My children are grownups, scattered over the United States. So there’s no ingathering on Mother’s Day. My husband can’t give me the special Sunday gift of not having to cook because I never cook. He does. (Mental note: cook for him on Father’s Day if he’s willing to take the risk.) Besides, M-D feels like a Hallmark holiday, carrying an obligation of cards, flowers, phone calls and gifts.

My family is a loving bunch, with no need of a special day to prove it to me. I try never to guilt them into acts that they wouldn’t normally perform. So why will I jump every time the phone rings, hoping that one or more of my kids is on the line? And why will I keep count?

I do keep count. I can’t help myself. Of my longtime family—five children and stepchildren—at least four check in every year. Some years, one of them might be abroad (who remembers Mother’s Day in Austria?) or one might zone out. I gather their calls like flowers, dropping them into a mental crystal vase.
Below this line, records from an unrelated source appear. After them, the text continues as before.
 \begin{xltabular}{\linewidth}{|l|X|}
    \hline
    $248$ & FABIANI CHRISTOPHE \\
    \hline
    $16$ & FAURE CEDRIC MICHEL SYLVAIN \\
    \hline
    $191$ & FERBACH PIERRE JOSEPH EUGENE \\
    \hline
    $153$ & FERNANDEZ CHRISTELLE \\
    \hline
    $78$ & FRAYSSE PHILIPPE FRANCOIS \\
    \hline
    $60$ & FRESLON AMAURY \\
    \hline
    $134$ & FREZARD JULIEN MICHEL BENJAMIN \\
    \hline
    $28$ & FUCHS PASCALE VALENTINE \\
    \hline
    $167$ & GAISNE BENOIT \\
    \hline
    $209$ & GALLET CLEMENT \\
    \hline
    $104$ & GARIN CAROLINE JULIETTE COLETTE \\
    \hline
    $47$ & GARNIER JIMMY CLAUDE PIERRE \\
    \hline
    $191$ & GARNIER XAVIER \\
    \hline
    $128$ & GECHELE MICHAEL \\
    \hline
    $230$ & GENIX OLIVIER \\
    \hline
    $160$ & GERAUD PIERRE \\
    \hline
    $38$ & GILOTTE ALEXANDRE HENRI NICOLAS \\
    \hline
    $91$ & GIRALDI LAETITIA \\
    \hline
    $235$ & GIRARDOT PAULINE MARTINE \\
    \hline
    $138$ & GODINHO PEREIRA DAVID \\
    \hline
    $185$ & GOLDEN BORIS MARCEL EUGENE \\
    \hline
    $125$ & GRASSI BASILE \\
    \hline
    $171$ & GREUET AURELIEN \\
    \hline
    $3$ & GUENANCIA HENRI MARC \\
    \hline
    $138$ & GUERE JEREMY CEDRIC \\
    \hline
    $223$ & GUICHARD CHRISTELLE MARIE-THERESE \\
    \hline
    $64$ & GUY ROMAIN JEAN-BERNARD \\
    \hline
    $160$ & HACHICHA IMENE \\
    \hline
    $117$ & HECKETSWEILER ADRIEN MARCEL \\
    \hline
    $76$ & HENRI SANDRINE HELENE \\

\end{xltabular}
The idea of naming a special day to honor mothers arose in a pre-suffrage time. The cause gave women a moment to escape from what was then their domestic obscurity and join a public solidarity march. President Woodrow Wilson proclaimed the first national Mother’s Day in 1914. Cards-and-flowers followed fast. After just nine years, the day’s principal founder turned against it, deploring the commercialization seemed to take away its deeper meaning.

But Hallmark or not, I feel the tug. Mothers everywhere are getting the annual nod and I don’t want to be left out. Truth be told, there’s also that little guilting thought—“I’m your mother, I fed and clothed and burped you, I did my best, and I want you to say so!”  It’s self-referential and unworthy of a noble spirit. Never mind all that. I’m sitting here, waiting for your calls.